A record-breaking $107 million poured in for President Trump’s inauguration celebration from corporate giants, business titans and a roster of NFL owners, raising new questions about the influence of money in politics.
On Tuesday, the 58th Presidential Inaugural Committee (PIC), an organization appointed by the President-elect to plan and coordinate all inauguration activities, filed a 510-page report with the Federal Election Committee (FEC) to disclose that they had raised a staggering $106.7 million in donations — the most ever raised for a president’s inauguration.
In a statement, the inaugural committee said Trump’s inauguration “was one of the most accessible and affordable inaugurations for the public in recent history.”

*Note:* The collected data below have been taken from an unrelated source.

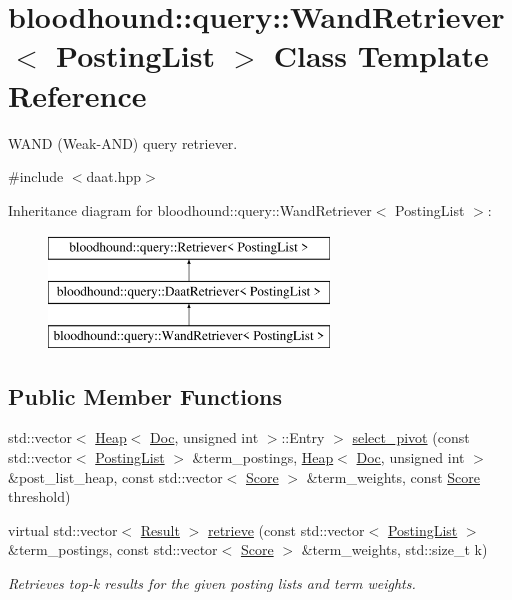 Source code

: \hypertarget{classbloodhound_1_1query_1_1WandRetriever}{}\section{bloodhound\+:\+:query\+:\+:Wand\+Retriever$<$ Posting\+List $>$ Class Template Reference}
\label{classbloodhound_1_1query_1_1WandRetriever}


W\+A\+ND (Weak-\/\+A\+ND) query retriever.  




{\ttfamily \#include $<$daat.\+hpp$>$}

Inheritance diagram for bloodhound\+:\+:query\+:\+:Wand\+Retriever$<$ Posting\+List $>$\+:\begin{figure}[H]
\begin{center}
\leavevmode
\includegraphics[height=3.000000cm]{classbloodhound_1_1query_1_1WandRetriever}
\end{center}
\end{figure}
\subsection*{Public Member Functions}
\begin{DoxyCompactItemize}
\item 
std\+::vector$<$ \hyperlink{classbloodhound_1_1Heap}{Heap}$<$ \hyperlink{structbloodhound_1_1Doc}{Doc}, unsigned int $>$\+::Entry $>$ \hyperlink{classbloodhound_1_1query_1_1WandRetriever_a8cf0de41f414aed6e00c28f808faddf6}{select\+\_\+pivot} (const std\+::vector$<$ \hyperlink{classbloodhound_1_1PostingList}{Posting\+List} $>$ \&term\+\_\+postings, \hyperlink{classbloodhound_1_1Heap}{Heap}$<$ \hyperlink{structbloodhound_1_1Doc}{Doc}, unsigned int $>$ \&post\+\_\+list\+\_\+heap, const std\+::vector$<$ \hyperlink{structbloodhound_1_1Score}{Score} $>$ \&term\+\_\+weights, const \hyperlink{structbloodhound_1_1Score}{Score} threshold)
\item 
virtual std\+::vector$<$ \hyperlink{structbloodhound_1_1query_1_1Result}{Result} $>$ \hyperlink{classbloodhound_1_1query_1_1WandRetriever_a5f3068bc363c16c5b7255a925ea5af8c}{retrieve} (const std\+::vector$<$ \hyperlink{classbloodhound_1_1PostingList}{Posting\+List} $>$ \&term\+\_\+postings, const std\+::vector$<$ \hyperlink{structbloodhound_1_1Score}{Score} $>$ \&term\+\_\+weights, std\+::size\+\_\+t k)
\begin{DoxyCompactList}\small\item\em Retrieves top-\/k results for the given posting lists and term weights. \end{DoxyCompactList}\end{DoxyCompactItemize}


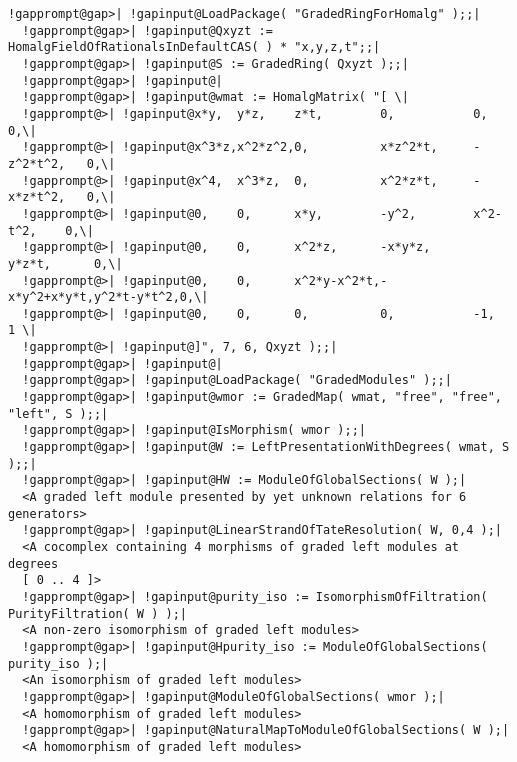 \documentclass[a4paper,11pt]{report}
\begin{document}
{{{\begin{Verbatim}[commandchars=!@|,fontsize=\small,frame=single,label=Example]
  !gapprompt@gap>| !gapinput@LoadPackage( "GradedRingForHomalg" );;|
  !gapprompt@gap>| !gapinput@Qxyzt := HomalgFieldOfRationalsInDefaultCAS( ) * "x,y,z,t";;|
  !gapprompt@gap>| !gapinput@S := GradedRing( Qxyzt );;|
  !gapprompt@gap>| !gapinput@|
  !gapprompt@gap>| !gapinput@wmat := HomalgMatrix( "[ \|
  !gapprompt@>| !gapinput@x*y,  y*z,    z*t,        0,           0,          0,\|
  !gapprompt@>| !gapinput@x^3*z,x^2*z^2,0,          x*z^2*t,     -z^2*t^2,   0,\|
  !gapprompt@>| !gapinput@x^4,  x^3*z,  0,          x^2*z*t,     -x*z*t^2,   0,\|
  !gapprompt@>| !gapinput@0,    0,      x*y,        -y^2,        x^2-t^2,    0,\|
  !gapprompt@>| !gapinput@0,    0,      x^2*z,      -x*y*z,      y*z*t,      0,\|
  !gapprompt@>| !gapinput@0,    0,      x^2*y-x^2*t,-x*y^2+x*y*t,y^2*t-y*t^2,0,\|
  !gapprompt@>| !gapinput@0,    0,      0,          0,           -1,         1 \|
  !gapprompt@>| !gapinput@]", 7, 6, Qxyzt );;|
  !gapprompt@gap>| !gapinput@|
  !gapprompt@gap>| !gapinput@LoadPackage( "GradedModules" );;|
  !gapprompt@gap>| !gapinput@wmor := GradedMap( wmat, "free", "free", "left", S );;|
  !gapprompt@gap>| !gapinput@IsMorphism( wmor );;|
  !gapprompt@gap>| !gapinput@W := LeftPresentationWithDegrees( wmat, S );;|
  !gapprompt@gap>| !gapinput@HW := ModuleOfGlobalSections( W );|
  <A graded left module presented by yet unknown relations for 6 generators>
  !gapprompt@gap>| !gapinput@LinearStrandOfTateResolution( W, 0,4 );|
  <A cocomplex containing 4 morphisms of graded left modules at degrees
  [ 0 .. 4 ]>
  !gapprompt@gap>| !gapinput@purity_iso := IsomorphismOfFiltration( PurityFiltration( W ) );|
  <A non-zero isomorphism of graded left modules>
  !gapprompt@gap>| !gapinput@Hpurity_iso := ModuleOfGlobalSections( purity_iso );|
  <An isomorphism of graded left modules>
  !gapprompt@gap>| !gapinput@ModuleOfGlobalSections( wmor );|
  <A homomorphism of graded left modules>
  !gapprompt@gap>| !gapinput@NaturalMapToModuleOfGlobalSections( W );|
  <A homomorphism of graded left modules>
\end{Verbatim}
 }

 
}}
\end{document}
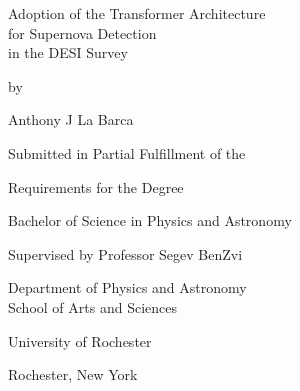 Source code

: \begin{titlepage}
  \vspace*{\fill}

  \begin{center}
    {\Huge Adoption of the Transformer Architecture \\for Supernova Detection\\ in the DESI Survey\par
    }

    \bigskip%
    by

    \bigskip%
    Anthony J La Barca


    \bigskip\bigskip\bigskip\bigskip%
    Submitted in Partial Fulfillment of the

    \bigskip%
    Requirements for the Degree

    \bigskip%
    Bachelor of Science in Physics and Astronomy


    \bigskip\bigskip\bigskip\bigskip%
    Supervised by Professor Segev BenZvi

    \bigskip\bigskip%
    Department of Physics and Astronomy\\
    School of Arts and Sciences


    \bigskip\bigskip\bigskip\bigskip%
    University of Rochester

    \bigskip%
    Rochester, New York


    \bigskip\bigskip\bigskip{}
  \end{center}

  \vspace*{\fill}
\end{titlepage}
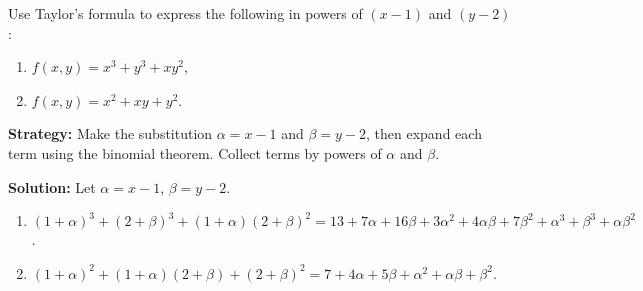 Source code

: \begin{problembox}
Use Taylor's formula to express the following in powers of \( (x - 1) \) and \( (y - 2) \):
\begin{enumerate}[label=(\alph*)]
\item \( f(x, y) = x^3 + y^3 + xy^2 \),
\item \( f(x, y) = x^2 + xy + y^2 \).
\end{enumerate}
\end{problembox}

\noindent\textbf{Strategy:} Make the substitution \( \alpha = x - 1 \) and \( \beta = y - 2 \), then expand each term using the binomial theorem. Collect terms by powers of \( \alpha \) and \( \beta \).

\bigskip\noindent\textbf{Solution:}
Let $\alpha=x-1$, $\beta=y-2$.
\begin{enumerate}[label=(\alph*)]
\item $(1+\alpha)^3+(2+\beta)^3+(1+\alpha)(2+\beta)^2=13+7\alpha+16\beta+3\alpha^2+4\alpha\beta+7\beta^2+\alpha^3+\beta^3+\alpha\beta^2$.
\item $(1+\alpha)^2+(1+\alpha)(2+\beta)+(2+\beta)^2=7+4\alpha+5\beta+\alpha^2+\alpha\beta+\beta^2$.
\end{enumerate} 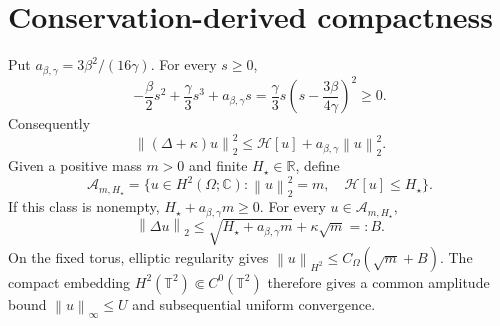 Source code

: \documentclass[11pt]{article}
\newcommand{\Td}{\mathbb T^2}
\newcommand{\norm}[1]{\left\|#1\right\|}
\begin{document}
\section{Conservation-derived compactness}
Put \(a_{\beta,\gamma}=3\beta^2/(16\gamma)\). For every \(s\geq0\),
\begin{equation}
\label{eq:potential}
-\frac{\beta}{2}s^2+\frac{\gamma}{3}s^3
+a_{\beta,\gamma}s
=\frac{\gamma}{3}s
\left(s-\frac{3\beta}{4\gamma}\right)^2\geq0.
\end{equation}
Consequently
\begin{equation}
\label{eq:band}
\norm{(\Delta+\kappa)u}_{2}^{2}
\leq\mathcal H[u]+a_{\beta,\gamma}\norm{u}_{2}^{2}.
\end{equation}
Given a positive mass \(m>0\) and finite \(H_\star\in\mathbb R\), define
\[
\mathcal A_{m,H_\star}=
\{u\in H^2(\Omega;\mathbb C):
\norm{u}_2^2=m,\quad\mathcal H[u]\leq H_\star\}.
\]
If this class is nonempty, \(H_\star+a_{\beta,\gamma}m\geq0\).
For every \(u\in\mathcal A_{m,H_\star}\),
\begin{equation}
\label{eq:lapbound}
\norm{\Delta u}_2
\leq\sqrt{H_\star+a_{\beta,\gamma}m}+\kappa\sqrt m=:B.
\end{equation}
On the fixed torus, elliptic regularity gives
\(\norm{u}_{H^2}\leq C_\Omega(\sqrt m+B)\).
The compact embedding \(H^2(\Td)\Subset C^0(\Td)\)
therefore gives a common amplitude bound \(\norm{u}_\infty\leq U\)
and subsequential uniform convergence.
\end{document}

The release of the contribution records reveals that Trump’s top inaugural donors included business leaders and corporations, including several from the financial, energy, and technology sector that have business dealings with the U.S. government.

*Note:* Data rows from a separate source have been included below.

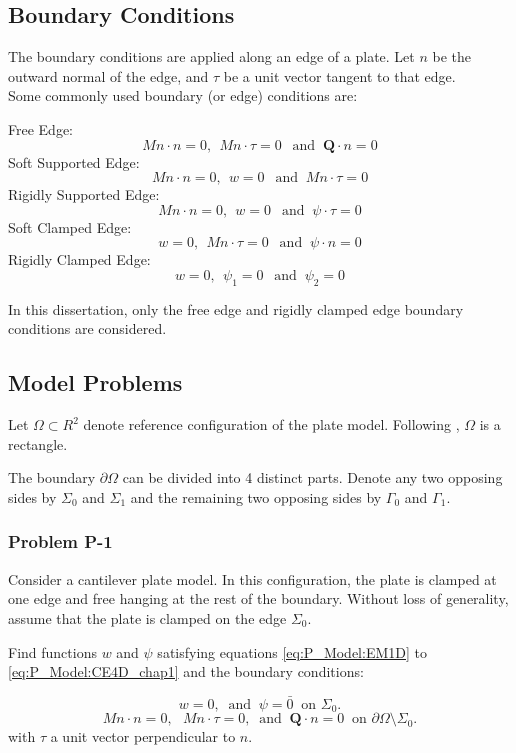 \documentclass[../../main.tex]{subfiles}
\begin{document}
	\subsection{Boundary Conditions}\label{ssec:P_Model:BoundaryConditions}
	The boundary conditions are applied along an edge of a plate. Let $n$ be the outward normal of the edge, and $\tau$ be a unit vector tangent to that edge.\\
	
	Some commonly used boundary (or edge) conditions are:
	
	Free Edge:
	\[Mn\cdot n = 0, \ \ Mn\cdot \tau = 0 \ \ \textrm{ and }\ \mathbf{Q}\cdot n = 0 \]
	Soft Supported Edge:
	\[Mn\cdot n = 0, \ \ w = 0 \ \ \textrm{ and } \ Mn \cdot \tau = 0 \]
	Rigidly Supported Edge:
	\[Mn\cdot n = 0, \ \ w = 0 \ \ \textrm{ and } \ {\psi} \cdot \tau = 0 \]
	Soft Clamped Edge:
	\[w = 0, \ \ Mn \cdot \tau = 0 \ \ \textrm{ and } \ \psi \cdot n = 0 \]
	Rigidly Clamped Edge:
	\[w = 0, \ \ \psi_1 = 0 \ \ \textrm{ and } \ \psi_2 = 0 \]
	
	In this dissertation, only the free edge and rigidly clamped edge boundary conditions are considered.
	
	\subsection{Model Problems}\label{ssec:P_Model:ModelProblems}
	Let $\Omega \subset R^2$ denote reference configuration of the plate model. Following \cite{Wu06}, $\Omega$ is a rectangle.
	
	The boundary $\partial \Omega$ can be divided into 4 distinct parts. Denote any two opposing sides by $\Sigma_0$ and $\Sigma_1$ and the remaining two opposing sides by $\Gamma_0$ and $\Gamma_1$.
	
	\subsubsection{Problem P-1}\label{sssec:P_Model:ProblemP1}
	Consider a cantilever plate model. In this configuration, the plate is clamped at one edge and free hanging at the rest of the boundary. Without loss of generality, assume that the plate is clamped on the edge $\Sigma_0$.

	Find functions $w$ and $\psi$ satisfying equations \eqref{eq:P_Model:EM1D} to \eqref{eq:P_Model:CE4D_chap1} and the boundary conditions:
	
	\[w = 0,  \ \textrm{ and } \ \psi = \bar{0} \ \textrm{ on } \Sigma_0.\]
	\[Mn\cdot n = 0,\ \ \ Mn\cdot \tau = 0, \ \textrm{ and } \ \mathbf{Q} \cdot n =0 \ \textrm{ on } \partial\Omega\setminus\Sigma_0.\]
	with $\tau$ a unit vector perpendicular to $n$. 
	
\end{document}
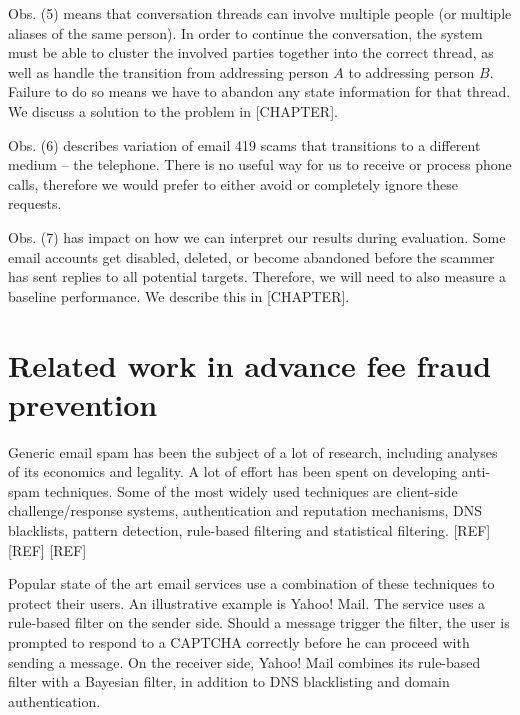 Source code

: Obs. (5) means that conversation threads can involve multiple people (or multiple aliases of the same person). In order to continue the conversation, the system must be able to cluster the involved parties together into the correct thread, as well as handle the transition from addressing person $A$ to addressing person $B$. Failure to do so means we have to abandon any state information for that thread. We discuss a solution to the problem in [CHAPTER].

Obs. (6) describes variation of email 419 scams that transitions to a different medium -- the telephone. There is no useful way for us to receive or process phone calls, therefore we would prefer to either avoid or completely ignore these requests.

Obs. (7) has impact on how we can interpret our results during evaluation. Some email accounts get disabled, deleted, or become abandoned before the scammer has sent replies to all potential targets. Therefore, we will need to also measure a baseline performance. We describe this in [CHAPTER].

\section{Related work in advance fee fraud prevention}
Generic email spam has been the subject of a lot of research, including analyses of its economics and legality. A lot of effort has been spent on developing anti-spam techniques. Some of the most widely used techniques are client-side challenge/response systems, authentication and reputation mechanisms, DNS blacklists, pattern detection, rule-based filtering and statistical filtering. [REF] [REF] [REF]

Popular state of the art email services use a combination of these techniques to protect their users. An illustrative example is Yahoo! Mail. The service uses a rule-based filter on the sender side. Should a message trigger the filter, the user is prompted to respond to a CAPTCHA correctly before he can proceed with sending a message. On the receiver side, Yahoo! Mail combines its rule-based filter with a Bayesian filter, in addition to DNS blacklisting and domain authentication.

“This is the complete opposite of what candidate Trump campaigned on, where he attacked these huge corporations, made clear they could buy politicians because he had done so, and is the political equivalent of overflowing the swamp not draining it,” said Fred Wertheimer, president of Democracy21, a nonprofit, nonpartisan organization that works on money in politics and government reform issues.

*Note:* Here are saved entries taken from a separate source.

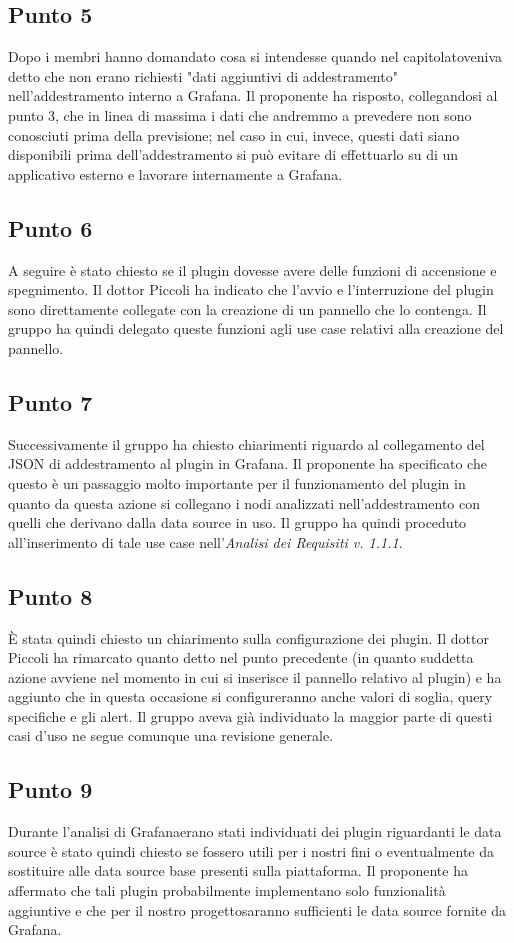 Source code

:     \subsection{Punto 5}
        Dopo i membri hanno domandato cosa si intendesse quando nel capitolato\glosp veniva detto che non erano richiesti "dati aggiuntivi di addestramento" nell'addestramento interno a Grafana\glo. Il proponente ha risposto, collegandosi al punto 3, che in linea di massima i dati che andremmo a prevedere non sono conosciuti prima della previsione; nel caso in cui, invece, questi dati siano disponibili prima dell'addestramento si può evitare di effettuarlo su di un applicativo esterno e lavorare internamente a Grafana\glo.
    \subsection{Punto 6}
        A seguire è stato chiesto se il plugin dovesse avere delle funzioni di accensione e spegnimento. Il dottor Piccoli ha indicato che l'avvio e l'interruzione del plugin sono direttamente collegate con la creazione di un pannello che lo contenga. Il gruppo ha quindi delegato queste funzioni agli use case relativi alla creazione del pannello.
    \subsection{Punto 7}
        Successivamente il gruppo ha chiesto chiarimenti riguardo al collegamento del JSON di addestramento al plugin in Grafana\glo. Il proponente ha specificato che questo è un passaggio molto importante per il funzionamento del plugin in quanto da questa azione si collegano i nodi analizzati nell'addestramento con quelli che derivano dalla data source in uso. Il gruppo ha quindi proceduto all'inserimento di tale use case nell'\textit{Analisi dei Requisiti v. 1.1.1}.
    \subsection{Punto 8}
        È stata quindi chiesto un chiarimento sulla configurazione dei plugin. Il dottor Piccoli ha rimarcato quanto detto nel punto precedente (in quanto suddetta azione avviene nel momento in cui si inserisce il pannello relativo al plugin) e ha aggiunto che in questa occasione si configureranno anche valori di soglia, query specifiche e gli alert\glo. Il gruppo aveva già individuato la maggior parte di questi casi d'uso ne segue comunque una revisione generale.
    \subsection{Punto 9}
        Durante l'analisi di Grafana\glosp erano stati individuati dei plugin riguardanti le data source è stato quindi chiesto se fossero utili per i nostri fini o eventualmente da sostituire alle data source base presenti sulla piattaforma. Il proponente ha affermato che tali plugin probabilmente implementano solo funzionalità aggiuntive e che per il nostro progetto\glosp saranno sufficienti le data source fornite da Grafana\glo.
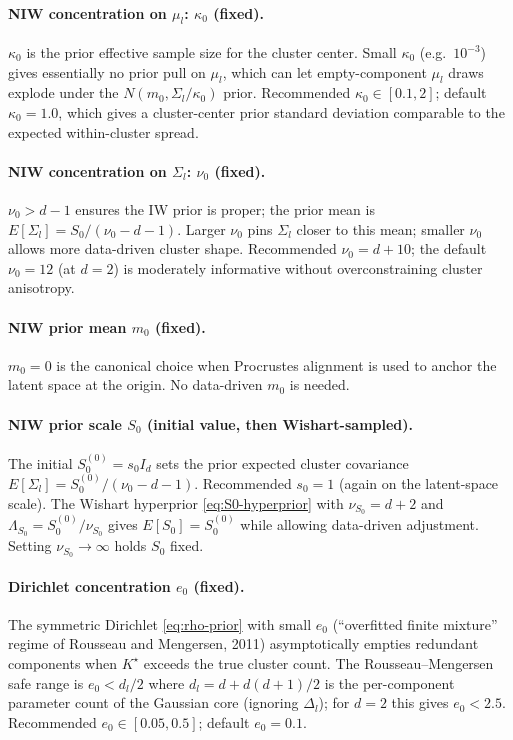 \documentclass[11pt]{article}
\begin{document}
\paragraph{NIW concentration on $\mu_l$: $\kappa_0$ (fixed).}
$\kappa_0$ is the prior effective sample size for the cluster center.
Small $\kappa_0$ (e.g.\ $10^{-3}$) gives essentially no prior pull on
$\mu_l$, which can let empty-component $\mu_l$ draws explode under the
$N(m_0,\Sigma_l/\kappa_0)$ prior.  Recommended $\kappa_0\in[0.1,2]$;
default $\kappa_0=1.0$, which gives a cluster-center prior standard
deviation comparable to the expected within-cluster spread.

\paragraph{NIW concentration on $\Sigma_l$: $\nu_0$ (fixed).}
$\nu_0>d-1$ ensures the IW prior is proper; the prior mean is
$E[\Sigma_l]=S_0/(\nu_0-d-1)$.  Larger $\nu_0$ pins $\Sigma_l$ closer to
this mean; smaller $\nu_0$ allows more data-driven cluster shape.
Recommended $\nu_0=d+10$; the default $\nu_0=12$ (at $d=2$) is moderately
informative without overconstraining cluster anisotropy.

\paragraph{NIW prior mean $m_0$ (fixed).}
$m_0=0$ is the canonical choice when Procrustes alignment is used to
anchor the latent space at the origin.  No data-driven $m_0$ is needed.

\paragraph{NIW prior scale $S_0$ (initial value, then Wishart-sampled).}
The initial $S_0^{(0)}=s_0 I_d$ sets the prior expected cluster
covariance $E[\Sigma_l]=S_0^{(0)}/(\nu_0-d-1)$.  Recommended $s_0=1$
(again on the latent-space scale).  The Wishart hyperprior
\eqref{eq:S0-hyperprior} with $\nu_{S_0}=d+2$ and
$\Lambda_{S_0}=S_0^{(0)}/\nu_{S_0}$ gives $E[S_0]=S_0^{(0)}$ while
allowing data-driven adjustment.  Setting $\nu_{S_0}\to\infty$ holds
$S_0$ fixed.

\paragraph{Dirichlet concentration $e_0$ (fixed).}
The symmetric Dirichlet \eqref{eq:rho-prior} with small $e_0$
(``overfitted finite mixture'' regime of Rousseau and Mengersen, 2011)
asymptotically empties redundant components when $K^\star$ exceeds the
true cluster count.  The Rousseau--Mengersen safe range is
$e_0<d_l/2$ where $d_l=d+d(d+1)/2$ is the per-component parameter
count of the Gaussian core (ignoring $\Delta_l$); for $d=2$ this gives
$e_0<2.5$.  Recommended $e_0\in[0.05,0.5]$; default $e_0=0.1$.
\end{document}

He added that the report shows that Trump appears to have raised “influence money,” despite his campaign promises to avoid special interests.
The White House did not immediately return ABC News’ request for comment
Energy companies also contributed heavily. Chevron Products, Exxon and Citgo each donated more than $500,000.
Trump’s largest donor was gambling billionaire Sheldon Adelson, who gave $5 million.
The FEC requires reporting of individual donations, in money or items, with a value of $200 or more made to inaugural committees. However, where the money was spent and how it was used is still a mystery since the FEC does not require that information to be reported.
The big-money donations appear to counter Trump’s own statements. In August of last year, Trump railed against big-money donors who seek to curry favor with elected politicians.
“Look, I know the people that want something. I’ve been doing this all my life. I’ve been a very big contributor to many, many people on all sides for many, many years,” Trump stated on CBS’s “Face the Nation.” “I don’t want lobbyists. I don’t want special interests.”